Shrestha D L, Solomatine D P
UNESCO-IHE Institute for Water Education, Westvest 7 Delft, The Netherlands.
Neural Comput. 2006 Jul;18(7):1678-710. doi: 10.1162/neco.2006.18.7.1678.
The application of boosting technique to regression problems has received relatively little attention in contrast to research aimed at classification problems. This letter describes a new boosting algorithm, AdaBoost.RT, for regression problems.
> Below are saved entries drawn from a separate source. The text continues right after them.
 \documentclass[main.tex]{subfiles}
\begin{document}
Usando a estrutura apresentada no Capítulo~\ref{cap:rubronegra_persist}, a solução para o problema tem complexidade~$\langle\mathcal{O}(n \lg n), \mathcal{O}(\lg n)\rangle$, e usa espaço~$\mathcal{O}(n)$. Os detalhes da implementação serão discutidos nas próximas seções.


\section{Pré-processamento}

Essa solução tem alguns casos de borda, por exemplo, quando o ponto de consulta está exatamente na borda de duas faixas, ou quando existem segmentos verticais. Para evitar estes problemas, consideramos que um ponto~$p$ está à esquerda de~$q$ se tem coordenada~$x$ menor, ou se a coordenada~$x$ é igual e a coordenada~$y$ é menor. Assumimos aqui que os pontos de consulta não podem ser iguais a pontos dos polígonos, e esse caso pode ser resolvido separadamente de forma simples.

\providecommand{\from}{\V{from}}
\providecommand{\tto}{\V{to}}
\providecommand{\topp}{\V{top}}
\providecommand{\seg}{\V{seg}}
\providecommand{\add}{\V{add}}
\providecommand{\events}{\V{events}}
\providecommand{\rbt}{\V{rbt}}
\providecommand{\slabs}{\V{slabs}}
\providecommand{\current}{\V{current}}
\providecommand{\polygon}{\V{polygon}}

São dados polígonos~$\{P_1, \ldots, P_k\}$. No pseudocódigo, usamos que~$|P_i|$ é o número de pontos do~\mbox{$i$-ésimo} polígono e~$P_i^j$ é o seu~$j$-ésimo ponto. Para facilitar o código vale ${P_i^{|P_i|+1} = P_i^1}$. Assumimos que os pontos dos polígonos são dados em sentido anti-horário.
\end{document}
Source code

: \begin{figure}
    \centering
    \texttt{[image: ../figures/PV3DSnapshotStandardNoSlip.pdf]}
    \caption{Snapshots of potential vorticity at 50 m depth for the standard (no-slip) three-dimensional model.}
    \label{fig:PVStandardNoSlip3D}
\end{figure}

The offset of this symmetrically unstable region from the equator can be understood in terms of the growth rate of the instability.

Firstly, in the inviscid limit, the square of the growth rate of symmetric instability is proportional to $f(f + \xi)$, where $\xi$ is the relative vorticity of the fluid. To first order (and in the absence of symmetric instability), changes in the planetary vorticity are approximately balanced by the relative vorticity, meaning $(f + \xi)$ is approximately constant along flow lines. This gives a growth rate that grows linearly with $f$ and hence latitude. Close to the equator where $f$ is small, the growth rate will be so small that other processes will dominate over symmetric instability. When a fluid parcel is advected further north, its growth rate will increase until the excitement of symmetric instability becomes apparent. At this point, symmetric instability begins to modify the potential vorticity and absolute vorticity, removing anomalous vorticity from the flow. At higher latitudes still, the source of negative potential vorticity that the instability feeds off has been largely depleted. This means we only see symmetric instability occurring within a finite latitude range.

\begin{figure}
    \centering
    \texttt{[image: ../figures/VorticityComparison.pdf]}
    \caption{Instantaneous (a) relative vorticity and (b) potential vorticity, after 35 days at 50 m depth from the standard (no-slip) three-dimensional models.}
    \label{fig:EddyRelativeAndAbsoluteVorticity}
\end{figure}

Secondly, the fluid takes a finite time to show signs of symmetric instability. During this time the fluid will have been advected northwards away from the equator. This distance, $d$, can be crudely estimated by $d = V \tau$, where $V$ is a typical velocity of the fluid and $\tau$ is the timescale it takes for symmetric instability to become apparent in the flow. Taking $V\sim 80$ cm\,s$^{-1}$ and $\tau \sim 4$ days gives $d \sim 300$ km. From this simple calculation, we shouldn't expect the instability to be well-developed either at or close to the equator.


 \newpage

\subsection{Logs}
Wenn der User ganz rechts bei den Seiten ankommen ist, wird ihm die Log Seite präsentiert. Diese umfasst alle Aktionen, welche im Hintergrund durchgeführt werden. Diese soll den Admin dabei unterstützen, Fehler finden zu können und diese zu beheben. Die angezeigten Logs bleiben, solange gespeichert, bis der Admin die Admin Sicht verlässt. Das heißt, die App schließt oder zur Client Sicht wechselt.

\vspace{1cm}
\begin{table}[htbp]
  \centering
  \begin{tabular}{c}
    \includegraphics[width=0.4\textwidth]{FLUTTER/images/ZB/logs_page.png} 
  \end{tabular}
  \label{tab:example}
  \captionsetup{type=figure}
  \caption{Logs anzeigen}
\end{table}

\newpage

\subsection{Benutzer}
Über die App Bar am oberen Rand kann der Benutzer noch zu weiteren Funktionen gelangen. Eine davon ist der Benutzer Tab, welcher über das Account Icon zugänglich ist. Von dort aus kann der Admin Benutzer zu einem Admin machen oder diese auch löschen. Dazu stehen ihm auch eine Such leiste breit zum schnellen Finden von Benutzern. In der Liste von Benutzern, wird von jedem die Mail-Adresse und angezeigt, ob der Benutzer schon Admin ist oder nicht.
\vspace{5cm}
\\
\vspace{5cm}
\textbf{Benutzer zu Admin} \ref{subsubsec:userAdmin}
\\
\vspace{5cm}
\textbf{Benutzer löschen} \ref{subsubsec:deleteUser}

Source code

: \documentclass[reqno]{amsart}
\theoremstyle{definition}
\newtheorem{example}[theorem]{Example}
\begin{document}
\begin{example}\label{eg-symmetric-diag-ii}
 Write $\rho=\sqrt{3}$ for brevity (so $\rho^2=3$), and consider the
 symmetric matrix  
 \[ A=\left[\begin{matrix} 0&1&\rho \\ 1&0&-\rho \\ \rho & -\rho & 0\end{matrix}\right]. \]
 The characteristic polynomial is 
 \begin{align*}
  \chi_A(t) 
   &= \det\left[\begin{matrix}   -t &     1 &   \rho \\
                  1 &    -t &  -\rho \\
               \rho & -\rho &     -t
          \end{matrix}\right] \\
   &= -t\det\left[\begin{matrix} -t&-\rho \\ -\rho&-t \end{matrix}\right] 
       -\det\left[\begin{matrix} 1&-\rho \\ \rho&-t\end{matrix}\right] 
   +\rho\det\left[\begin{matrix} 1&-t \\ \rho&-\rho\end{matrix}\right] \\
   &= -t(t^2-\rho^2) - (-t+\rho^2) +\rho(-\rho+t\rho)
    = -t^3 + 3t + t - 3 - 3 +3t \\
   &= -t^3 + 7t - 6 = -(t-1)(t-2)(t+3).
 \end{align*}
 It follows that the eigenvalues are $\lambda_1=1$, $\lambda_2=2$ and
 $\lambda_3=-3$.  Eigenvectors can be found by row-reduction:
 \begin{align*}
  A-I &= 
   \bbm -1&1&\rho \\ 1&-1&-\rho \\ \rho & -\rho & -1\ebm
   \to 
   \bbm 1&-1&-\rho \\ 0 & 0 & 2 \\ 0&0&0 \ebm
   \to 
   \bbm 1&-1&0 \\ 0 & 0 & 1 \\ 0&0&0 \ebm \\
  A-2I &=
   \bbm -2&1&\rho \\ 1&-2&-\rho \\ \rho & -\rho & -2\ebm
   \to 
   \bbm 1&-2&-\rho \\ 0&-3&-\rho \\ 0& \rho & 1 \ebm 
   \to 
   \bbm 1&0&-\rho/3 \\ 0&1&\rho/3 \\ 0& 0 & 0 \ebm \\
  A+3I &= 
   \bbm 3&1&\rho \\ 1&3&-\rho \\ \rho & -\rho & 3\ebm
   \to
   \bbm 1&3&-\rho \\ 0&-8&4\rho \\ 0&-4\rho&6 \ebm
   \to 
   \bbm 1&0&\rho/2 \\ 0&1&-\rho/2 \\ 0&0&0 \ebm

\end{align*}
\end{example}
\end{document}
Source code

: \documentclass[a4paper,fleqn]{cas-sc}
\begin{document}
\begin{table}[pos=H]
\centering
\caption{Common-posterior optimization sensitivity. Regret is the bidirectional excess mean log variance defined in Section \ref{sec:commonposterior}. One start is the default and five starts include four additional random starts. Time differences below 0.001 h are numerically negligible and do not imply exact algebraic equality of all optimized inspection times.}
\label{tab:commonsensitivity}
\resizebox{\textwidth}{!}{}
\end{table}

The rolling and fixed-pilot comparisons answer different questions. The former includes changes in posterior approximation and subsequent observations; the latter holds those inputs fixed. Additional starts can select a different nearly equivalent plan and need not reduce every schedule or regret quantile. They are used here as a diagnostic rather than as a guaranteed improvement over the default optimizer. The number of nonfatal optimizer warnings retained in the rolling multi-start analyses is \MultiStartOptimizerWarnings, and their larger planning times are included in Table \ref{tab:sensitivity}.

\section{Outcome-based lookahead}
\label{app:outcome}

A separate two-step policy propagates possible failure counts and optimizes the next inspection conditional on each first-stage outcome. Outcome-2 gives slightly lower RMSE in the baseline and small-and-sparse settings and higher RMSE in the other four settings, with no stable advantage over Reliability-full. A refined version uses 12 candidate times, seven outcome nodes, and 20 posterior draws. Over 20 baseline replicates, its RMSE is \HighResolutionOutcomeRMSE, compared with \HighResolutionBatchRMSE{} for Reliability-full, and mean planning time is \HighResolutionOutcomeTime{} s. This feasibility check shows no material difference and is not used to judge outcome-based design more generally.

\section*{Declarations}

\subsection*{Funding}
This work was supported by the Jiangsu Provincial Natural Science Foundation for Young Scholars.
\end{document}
Its idea is in filtering out the examples with the relative estimation error that is higher than the preset threshold value, and then following the AdaBoost procedure. Thus, it requires selecting the suboptimal value of the error threshold to demarcate examples as poorly or well predicted. Some experimental results using the M5 model tree as a weak learning machine for several benchmark data sets are reported. The results are compared to other boosting methods, bagging, artificial neural networks, and a single M5 model tree. The preliminary empirical comparisons show higher performance of AdaBoost.RT for most of the considered data sets.
与针对分类问题的研究相比,将提升技术应用于回归问题受到的关注相对较少。这封信描述了一种用于回归问题的新提升算法AdaBoost.RT。其思路是滤除相对估计误差高于预设阈值的样本,然后遵循AdaBoost过程。因此,需要选择误差阈值的次优值来划分预测不佳或良好的样本。报告了使用M5模型树作为弱学习机对几个基准数据集的一些实验结果。将结果与其他提升方法、装袋法、人工神经网络以及单个M5模型树进行了比较。初步的实证比较表明,对于大多数考虑的数据集,AdaBoost.RT具有更高的性能。